→ **What to produce**
Begin with the first line of the entries below. Copy each line exactly, stopping after the one that contains "in the indexing.".

→ **Exercise material**

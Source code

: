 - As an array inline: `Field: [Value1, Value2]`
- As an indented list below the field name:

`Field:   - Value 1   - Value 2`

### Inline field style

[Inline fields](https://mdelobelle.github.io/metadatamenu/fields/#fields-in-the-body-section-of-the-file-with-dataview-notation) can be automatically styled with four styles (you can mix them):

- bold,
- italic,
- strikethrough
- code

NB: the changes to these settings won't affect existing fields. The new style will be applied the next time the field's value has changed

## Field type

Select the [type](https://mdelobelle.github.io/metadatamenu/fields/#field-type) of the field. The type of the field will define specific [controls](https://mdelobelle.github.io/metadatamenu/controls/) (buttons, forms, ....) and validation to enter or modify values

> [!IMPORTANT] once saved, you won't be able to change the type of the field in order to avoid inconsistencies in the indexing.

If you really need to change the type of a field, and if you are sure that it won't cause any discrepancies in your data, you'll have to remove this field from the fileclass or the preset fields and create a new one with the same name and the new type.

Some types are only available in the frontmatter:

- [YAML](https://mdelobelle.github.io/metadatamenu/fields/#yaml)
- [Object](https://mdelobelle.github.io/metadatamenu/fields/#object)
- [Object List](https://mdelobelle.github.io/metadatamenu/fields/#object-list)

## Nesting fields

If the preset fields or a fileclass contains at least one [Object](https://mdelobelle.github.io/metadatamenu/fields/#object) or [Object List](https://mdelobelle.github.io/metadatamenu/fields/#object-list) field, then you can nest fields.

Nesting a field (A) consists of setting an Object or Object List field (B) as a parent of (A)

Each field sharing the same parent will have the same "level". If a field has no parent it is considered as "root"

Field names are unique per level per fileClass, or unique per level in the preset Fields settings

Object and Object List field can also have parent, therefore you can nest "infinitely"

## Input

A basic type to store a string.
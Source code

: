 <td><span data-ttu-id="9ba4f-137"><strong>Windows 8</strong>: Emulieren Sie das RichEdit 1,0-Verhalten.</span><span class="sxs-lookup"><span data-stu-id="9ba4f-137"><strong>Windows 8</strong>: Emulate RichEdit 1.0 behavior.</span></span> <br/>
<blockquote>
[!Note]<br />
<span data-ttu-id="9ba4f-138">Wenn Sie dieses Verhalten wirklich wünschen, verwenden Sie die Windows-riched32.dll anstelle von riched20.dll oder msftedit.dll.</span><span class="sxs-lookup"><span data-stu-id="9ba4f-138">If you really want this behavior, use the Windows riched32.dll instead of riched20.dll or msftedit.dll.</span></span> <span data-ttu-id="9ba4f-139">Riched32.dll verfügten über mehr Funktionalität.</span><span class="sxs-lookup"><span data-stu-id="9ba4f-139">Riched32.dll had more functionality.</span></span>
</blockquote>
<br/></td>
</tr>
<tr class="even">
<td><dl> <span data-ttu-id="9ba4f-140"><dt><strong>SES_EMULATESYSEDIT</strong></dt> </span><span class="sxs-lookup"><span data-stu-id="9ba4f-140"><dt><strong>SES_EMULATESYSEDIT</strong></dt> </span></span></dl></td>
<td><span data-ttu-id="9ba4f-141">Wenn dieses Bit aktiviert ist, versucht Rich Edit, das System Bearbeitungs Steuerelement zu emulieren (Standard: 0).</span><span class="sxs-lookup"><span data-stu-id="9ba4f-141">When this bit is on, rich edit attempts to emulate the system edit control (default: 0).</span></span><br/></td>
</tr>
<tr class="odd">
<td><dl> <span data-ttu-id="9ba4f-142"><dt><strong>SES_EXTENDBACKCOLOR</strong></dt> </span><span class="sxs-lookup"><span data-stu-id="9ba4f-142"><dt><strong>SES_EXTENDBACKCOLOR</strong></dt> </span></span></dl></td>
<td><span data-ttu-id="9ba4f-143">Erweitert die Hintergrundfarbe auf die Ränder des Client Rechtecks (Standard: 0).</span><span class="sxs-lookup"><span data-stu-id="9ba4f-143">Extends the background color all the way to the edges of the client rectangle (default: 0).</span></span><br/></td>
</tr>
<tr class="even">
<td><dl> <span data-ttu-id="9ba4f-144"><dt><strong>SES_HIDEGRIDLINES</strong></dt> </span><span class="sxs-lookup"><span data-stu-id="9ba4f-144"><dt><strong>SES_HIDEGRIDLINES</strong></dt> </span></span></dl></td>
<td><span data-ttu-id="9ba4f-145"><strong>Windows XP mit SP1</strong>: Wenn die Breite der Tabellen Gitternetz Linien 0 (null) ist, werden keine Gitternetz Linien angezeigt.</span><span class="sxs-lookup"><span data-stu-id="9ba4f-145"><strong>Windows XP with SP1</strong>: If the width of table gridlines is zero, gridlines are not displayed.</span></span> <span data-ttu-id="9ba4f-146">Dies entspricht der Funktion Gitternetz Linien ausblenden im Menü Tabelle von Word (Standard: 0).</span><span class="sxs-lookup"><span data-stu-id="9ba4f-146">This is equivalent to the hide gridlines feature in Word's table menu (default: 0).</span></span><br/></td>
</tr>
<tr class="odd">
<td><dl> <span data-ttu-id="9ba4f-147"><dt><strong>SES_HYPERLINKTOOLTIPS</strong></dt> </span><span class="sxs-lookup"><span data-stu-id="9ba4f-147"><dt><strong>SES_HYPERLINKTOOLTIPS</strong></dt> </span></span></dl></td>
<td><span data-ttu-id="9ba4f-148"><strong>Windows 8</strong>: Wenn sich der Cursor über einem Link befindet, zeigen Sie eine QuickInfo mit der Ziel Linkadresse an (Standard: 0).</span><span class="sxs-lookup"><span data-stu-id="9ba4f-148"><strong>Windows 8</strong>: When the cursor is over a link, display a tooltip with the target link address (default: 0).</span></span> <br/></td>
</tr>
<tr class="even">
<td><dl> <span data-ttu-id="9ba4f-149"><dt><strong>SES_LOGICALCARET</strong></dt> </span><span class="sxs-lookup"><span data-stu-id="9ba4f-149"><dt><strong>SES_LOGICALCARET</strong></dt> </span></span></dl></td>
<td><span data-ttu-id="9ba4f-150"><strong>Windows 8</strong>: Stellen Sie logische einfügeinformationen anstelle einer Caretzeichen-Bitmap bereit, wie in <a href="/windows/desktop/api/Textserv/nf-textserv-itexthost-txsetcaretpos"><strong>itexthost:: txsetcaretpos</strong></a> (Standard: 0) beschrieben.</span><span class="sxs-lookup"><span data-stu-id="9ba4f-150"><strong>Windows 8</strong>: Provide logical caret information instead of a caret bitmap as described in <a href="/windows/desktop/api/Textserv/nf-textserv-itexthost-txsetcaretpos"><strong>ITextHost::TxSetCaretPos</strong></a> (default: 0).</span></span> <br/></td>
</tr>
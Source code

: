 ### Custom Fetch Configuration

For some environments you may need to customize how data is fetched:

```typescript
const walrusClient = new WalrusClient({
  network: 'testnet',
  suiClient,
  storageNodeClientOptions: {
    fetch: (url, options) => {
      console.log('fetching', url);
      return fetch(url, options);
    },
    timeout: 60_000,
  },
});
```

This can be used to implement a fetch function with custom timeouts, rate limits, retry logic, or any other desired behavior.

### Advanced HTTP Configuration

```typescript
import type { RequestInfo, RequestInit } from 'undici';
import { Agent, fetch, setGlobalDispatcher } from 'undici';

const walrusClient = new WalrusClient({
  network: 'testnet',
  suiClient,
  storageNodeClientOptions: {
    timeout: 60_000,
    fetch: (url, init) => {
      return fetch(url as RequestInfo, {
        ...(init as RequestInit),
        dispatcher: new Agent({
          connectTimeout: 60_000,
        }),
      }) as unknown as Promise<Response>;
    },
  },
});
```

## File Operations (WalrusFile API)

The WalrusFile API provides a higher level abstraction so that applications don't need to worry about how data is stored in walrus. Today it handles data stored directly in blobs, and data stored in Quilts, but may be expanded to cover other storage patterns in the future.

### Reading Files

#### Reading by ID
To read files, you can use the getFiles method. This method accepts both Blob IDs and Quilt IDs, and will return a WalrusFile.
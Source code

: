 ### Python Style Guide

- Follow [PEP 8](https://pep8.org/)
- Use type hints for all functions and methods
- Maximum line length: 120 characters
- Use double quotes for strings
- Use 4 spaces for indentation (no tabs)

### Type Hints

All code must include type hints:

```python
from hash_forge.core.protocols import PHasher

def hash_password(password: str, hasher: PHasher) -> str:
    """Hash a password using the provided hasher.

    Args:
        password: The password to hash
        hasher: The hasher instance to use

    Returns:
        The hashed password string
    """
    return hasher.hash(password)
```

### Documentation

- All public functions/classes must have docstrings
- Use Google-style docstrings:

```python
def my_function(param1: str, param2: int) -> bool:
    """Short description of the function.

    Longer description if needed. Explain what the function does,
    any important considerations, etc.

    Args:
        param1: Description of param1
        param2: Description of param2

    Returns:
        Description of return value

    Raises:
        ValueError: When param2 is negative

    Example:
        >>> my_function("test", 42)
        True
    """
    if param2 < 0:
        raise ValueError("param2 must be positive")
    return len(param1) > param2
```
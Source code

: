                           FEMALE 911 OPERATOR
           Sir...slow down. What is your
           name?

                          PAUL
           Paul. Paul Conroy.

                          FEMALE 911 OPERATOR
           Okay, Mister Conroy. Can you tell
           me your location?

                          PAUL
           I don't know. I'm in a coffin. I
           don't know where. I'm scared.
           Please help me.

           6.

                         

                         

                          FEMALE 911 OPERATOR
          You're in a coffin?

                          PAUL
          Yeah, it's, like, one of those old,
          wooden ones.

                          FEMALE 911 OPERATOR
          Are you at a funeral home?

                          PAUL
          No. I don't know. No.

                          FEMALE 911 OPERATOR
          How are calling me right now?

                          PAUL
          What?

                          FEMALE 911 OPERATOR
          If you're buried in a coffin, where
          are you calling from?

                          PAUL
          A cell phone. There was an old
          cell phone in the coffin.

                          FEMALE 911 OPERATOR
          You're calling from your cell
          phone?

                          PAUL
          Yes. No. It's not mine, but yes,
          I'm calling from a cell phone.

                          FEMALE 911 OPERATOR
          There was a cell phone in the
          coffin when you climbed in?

→ **Written response**
Source code

: - As an array inline: `Field: [Value1, Value2]`
- As an indented list below the field name:

`Field:   - Value 1   - Value 2`

### Inline field style

[Inline fields](https://mdelobelle.github.io/metadatamenu/fields/#fields-in-the-body-section-of-the-file-with-dataview-notation) can be automatically styled with four styles (you can mix them):

- bold,
- italic,
- strikethrough
- code

NB: the changes to these settings won't affect existing fields. The new style will be applied the next time the field's value has changed

## Field type

Select the [type](https://mdelobelle.github.io/metadatamenu/fields/#field-type) of the field. The type of the field will define specific [controls](https://mdelobelle.github.io/metadatamenu/controls/) (buttons, forms, ....) and validation to enter or modify values

> [!IMPORTANT] once saved, you won't be able to change the type of the field in order to avoid inconsistencies in the indexing.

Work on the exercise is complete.